As a business owner the festive period can be a challenge.
Our families have a set of agendas for Christmas we are expected to fall in with, and at the same time we are trying to ensure that our business does not struggle because of the reduced working days at the end of December.
However, with a little planning it can be possible to keep everyone happy.
Firstly, it is important to manage your business issues.
A key part of this is managing customer expectations of what can be accomplished before Christmas. If you are a service provider you may often be set Christmas deadlines for projects you are working on. This deadline is generally arbitary and there is no business reason why a deadline of 24th December, or 31st December, is necessary. So make sure you have the conversation with your client from the outset to find out what their ‘real’ deadline is. This will take the pressure off you without inconveniencing your client.
One aspect of the Christmas shut down is that companies, particularly large ones, use it as an excuse for not paying their suppliers. If you have invoices which are due for payment just before the holiday period make sure you contact your customers to ensure you are on the last payment run before they shut down. If payment is due over the holiday period see if you can persuade them to pay you a little earlier, so it will hit your bank over the three working days after Christmas.
If you plan to shut down your business over the festive period make sure all your customers are well aware of the fact in advance, so they can contact you if there is anything they need before you close.
For many business owners it is possible to take a break from their business completely. If you fall into this category I would definitely advise you to do – you will return to work refreshed and raring to go in the new year. In any case, most businesses find their customers are on holiday anyway and so taking the break has very little negative impact on the business.
If you do have to work try to compress the work you have to do into as small a time as possible to maximise the time you can have off.
Secondly, it is important to manage your family’s expectations.
If you have to work, make sure your family are aware of your committments so that they plan key events at times you are available to participate.
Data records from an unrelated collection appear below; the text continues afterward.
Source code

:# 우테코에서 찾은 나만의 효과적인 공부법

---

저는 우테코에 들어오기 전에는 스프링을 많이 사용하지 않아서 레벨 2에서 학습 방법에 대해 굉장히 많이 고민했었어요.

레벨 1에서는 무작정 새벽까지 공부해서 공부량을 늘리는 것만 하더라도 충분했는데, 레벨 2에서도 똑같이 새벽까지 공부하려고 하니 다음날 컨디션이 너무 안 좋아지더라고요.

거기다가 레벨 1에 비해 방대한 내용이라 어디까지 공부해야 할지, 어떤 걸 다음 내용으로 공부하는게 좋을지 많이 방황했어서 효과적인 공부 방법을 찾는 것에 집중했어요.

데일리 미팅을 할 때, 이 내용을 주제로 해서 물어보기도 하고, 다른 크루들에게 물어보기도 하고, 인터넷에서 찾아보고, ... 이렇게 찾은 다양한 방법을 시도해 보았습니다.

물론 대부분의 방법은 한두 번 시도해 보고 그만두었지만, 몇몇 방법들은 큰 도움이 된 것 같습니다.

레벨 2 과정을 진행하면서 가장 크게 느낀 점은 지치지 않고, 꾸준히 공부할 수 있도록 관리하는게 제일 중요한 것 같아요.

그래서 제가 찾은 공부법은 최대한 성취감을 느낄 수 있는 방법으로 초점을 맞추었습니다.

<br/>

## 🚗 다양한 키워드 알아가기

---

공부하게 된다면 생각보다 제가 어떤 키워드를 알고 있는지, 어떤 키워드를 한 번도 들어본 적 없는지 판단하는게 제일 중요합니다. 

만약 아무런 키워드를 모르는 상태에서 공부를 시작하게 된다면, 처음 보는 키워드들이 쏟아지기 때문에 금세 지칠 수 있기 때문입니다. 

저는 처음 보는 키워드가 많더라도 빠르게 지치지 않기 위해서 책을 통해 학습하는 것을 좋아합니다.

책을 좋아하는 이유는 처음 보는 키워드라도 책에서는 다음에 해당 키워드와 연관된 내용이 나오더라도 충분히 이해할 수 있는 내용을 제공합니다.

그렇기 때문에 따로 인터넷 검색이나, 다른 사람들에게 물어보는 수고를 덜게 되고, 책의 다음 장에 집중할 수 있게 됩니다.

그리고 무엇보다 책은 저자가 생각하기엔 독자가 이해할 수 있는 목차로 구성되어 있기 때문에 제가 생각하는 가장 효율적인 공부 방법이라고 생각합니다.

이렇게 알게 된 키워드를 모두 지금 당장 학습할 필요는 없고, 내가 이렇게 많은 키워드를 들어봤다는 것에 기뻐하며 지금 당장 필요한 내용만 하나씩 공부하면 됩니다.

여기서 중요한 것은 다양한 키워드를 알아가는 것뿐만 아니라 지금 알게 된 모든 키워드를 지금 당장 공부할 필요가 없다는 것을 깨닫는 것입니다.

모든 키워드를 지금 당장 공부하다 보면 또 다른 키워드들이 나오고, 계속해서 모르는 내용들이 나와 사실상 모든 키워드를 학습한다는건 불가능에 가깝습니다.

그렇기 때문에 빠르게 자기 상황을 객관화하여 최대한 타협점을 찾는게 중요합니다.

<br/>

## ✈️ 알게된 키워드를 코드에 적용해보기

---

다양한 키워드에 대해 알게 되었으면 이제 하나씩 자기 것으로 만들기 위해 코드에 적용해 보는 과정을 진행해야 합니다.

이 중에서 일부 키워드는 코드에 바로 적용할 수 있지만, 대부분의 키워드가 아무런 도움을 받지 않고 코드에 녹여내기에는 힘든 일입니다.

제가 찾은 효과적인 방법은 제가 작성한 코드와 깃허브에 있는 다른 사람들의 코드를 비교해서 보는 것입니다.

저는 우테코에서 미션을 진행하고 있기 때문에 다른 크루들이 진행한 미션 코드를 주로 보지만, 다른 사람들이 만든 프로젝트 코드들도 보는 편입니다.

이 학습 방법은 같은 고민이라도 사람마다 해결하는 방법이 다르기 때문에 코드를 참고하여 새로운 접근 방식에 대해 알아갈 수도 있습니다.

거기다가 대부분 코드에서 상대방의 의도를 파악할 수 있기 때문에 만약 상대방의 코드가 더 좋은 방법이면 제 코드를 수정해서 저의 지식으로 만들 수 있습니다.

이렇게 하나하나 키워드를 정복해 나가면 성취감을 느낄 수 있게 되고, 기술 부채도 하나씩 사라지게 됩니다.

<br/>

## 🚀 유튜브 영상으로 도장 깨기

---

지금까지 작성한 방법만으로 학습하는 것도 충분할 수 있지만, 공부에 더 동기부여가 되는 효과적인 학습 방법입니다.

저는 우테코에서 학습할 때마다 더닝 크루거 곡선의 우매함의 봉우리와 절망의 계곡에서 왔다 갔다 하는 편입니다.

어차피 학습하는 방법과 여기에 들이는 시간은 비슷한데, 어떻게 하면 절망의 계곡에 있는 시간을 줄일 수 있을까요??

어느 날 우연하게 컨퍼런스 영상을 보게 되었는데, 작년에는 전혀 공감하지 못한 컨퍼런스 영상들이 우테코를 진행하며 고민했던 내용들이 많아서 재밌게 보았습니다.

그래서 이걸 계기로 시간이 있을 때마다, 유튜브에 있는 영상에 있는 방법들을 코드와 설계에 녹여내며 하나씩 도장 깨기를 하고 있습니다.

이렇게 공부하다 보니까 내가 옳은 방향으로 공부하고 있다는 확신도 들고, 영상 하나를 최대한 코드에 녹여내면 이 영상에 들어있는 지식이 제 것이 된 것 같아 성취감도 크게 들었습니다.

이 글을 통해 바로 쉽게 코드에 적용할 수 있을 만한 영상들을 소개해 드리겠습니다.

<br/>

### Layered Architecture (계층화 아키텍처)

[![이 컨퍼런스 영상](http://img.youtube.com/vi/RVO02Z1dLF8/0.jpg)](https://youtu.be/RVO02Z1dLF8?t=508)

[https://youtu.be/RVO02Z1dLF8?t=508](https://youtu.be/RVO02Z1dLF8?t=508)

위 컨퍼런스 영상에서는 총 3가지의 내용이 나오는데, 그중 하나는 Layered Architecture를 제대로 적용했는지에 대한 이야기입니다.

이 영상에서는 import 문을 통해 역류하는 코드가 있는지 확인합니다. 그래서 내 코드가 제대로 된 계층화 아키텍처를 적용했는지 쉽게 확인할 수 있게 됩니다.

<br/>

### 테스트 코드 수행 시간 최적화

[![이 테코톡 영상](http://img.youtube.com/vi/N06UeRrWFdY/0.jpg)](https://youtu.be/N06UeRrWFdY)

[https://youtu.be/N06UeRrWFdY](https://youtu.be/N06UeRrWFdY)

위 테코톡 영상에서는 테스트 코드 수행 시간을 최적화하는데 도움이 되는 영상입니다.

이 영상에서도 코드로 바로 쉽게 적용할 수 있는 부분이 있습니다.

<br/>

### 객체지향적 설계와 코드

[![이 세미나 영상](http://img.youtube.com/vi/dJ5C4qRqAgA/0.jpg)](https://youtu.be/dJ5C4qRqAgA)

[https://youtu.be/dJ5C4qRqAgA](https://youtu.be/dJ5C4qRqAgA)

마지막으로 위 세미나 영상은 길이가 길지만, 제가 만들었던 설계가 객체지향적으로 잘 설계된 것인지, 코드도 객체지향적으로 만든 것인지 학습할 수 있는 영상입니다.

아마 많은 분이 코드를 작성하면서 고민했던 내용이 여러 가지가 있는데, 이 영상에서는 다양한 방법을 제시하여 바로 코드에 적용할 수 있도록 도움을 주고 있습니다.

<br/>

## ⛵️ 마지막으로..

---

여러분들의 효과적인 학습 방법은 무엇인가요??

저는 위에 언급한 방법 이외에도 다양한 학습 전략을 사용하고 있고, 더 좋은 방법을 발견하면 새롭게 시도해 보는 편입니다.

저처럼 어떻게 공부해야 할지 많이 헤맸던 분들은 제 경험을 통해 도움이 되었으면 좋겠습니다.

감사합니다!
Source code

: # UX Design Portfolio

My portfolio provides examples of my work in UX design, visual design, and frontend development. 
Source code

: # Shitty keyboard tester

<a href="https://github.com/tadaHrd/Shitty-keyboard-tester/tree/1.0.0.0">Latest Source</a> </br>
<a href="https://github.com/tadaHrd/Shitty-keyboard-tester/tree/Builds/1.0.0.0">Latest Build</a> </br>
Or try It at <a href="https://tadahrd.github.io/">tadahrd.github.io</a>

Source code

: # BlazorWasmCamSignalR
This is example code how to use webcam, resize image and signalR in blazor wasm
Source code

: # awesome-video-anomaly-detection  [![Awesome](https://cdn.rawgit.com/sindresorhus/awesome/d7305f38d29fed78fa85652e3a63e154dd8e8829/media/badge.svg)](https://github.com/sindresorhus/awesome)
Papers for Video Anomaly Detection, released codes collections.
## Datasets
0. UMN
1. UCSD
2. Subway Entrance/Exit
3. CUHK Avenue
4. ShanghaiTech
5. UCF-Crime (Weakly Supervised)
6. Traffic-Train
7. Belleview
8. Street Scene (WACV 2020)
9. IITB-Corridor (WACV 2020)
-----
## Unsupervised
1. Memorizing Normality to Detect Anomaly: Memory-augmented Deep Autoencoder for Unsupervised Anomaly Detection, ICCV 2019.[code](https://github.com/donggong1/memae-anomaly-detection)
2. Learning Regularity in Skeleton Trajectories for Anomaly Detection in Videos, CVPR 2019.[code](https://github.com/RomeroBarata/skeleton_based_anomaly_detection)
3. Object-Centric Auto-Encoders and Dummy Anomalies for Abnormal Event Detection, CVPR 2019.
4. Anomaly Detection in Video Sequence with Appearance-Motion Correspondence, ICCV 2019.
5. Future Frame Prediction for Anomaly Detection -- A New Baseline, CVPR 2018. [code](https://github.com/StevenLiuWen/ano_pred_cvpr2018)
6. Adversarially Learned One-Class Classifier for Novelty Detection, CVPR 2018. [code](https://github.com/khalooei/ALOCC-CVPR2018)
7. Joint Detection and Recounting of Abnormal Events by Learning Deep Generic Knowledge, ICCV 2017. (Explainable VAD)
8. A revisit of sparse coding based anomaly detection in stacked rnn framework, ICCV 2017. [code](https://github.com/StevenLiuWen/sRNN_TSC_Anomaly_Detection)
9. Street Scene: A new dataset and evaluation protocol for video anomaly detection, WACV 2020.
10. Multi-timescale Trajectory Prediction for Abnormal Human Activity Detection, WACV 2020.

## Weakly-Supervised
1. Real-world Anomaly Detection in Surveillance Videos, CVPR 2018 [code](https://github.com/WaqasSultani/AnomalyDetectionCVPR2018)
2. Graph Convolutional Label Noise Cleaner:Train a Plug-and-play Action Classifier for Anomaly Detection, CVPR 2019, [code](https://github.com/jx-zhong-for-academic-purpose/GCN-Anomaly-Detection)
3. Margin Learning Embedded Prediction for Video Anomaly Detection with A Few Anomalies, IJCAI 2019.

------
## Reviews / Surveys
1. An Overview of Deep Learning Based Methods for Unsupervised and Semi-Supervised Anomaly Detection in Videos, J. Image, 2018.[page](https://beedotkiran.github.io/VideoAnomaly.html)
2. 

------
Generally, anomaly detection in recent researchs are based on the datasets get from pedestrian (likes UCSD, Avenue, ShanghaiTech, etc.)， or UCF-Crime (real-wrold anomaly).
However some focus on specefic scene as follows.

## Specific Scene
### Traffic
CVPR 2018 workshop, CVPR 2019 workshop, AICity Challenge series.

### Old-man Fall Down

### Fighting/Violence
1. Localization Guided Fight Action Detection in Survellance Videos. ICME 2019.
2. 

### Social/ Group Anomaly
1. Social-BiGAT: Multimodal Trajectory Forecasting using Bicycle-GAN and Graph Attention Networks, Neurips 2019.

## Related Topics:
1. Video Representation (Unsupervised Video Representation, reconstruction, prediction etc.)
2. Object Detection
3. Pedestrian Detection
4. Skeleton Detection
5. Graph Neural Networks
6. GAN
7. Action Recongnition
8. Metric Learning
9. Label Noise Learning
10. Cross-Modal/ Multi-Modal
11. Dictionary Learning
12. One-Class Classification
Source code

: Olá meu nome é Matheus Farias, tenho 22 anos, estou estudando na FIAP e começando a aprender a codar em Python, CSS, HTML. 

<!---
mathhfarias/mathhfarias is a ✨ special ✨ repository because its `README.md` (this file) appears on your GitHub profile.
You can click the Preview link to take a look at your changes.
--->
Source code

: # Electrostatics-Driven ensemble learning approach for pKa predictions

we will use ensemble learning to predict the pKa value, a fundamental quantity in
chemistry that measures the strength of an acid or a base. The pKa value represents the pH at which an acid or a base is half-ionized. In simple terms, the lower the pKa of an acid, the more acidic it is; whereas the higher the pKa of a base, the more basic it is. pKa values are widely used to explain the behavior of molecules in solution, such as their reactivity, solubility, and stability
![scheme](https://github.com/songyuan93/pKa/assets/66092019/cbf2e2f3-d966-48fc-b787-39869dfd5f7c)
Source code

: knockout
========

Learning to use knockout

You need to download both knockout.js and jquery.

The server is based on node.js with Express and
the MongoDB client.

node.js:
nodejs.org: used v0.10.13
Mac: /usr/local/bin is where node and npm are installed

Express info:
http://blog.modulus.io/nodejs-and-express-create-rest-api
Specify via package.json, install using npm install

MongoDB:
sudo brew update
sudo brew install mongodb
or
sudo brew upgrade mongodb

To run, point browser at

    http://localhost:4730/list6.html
Do not overcommit yourself or you will find the Christmas period very stressful indeed.
If you have staff it is also important that you balance their needs for a break with their families with your own. Many business owners will allow their staff to have a break over the whole Christmas period and then fill any gaps themselves. This means their staff are happy but their own family is not so happy. Your need for a break is as important as your staff’s – as long as you adopt a fair approach to who can take holiday, on which days, you should prevent any big problems.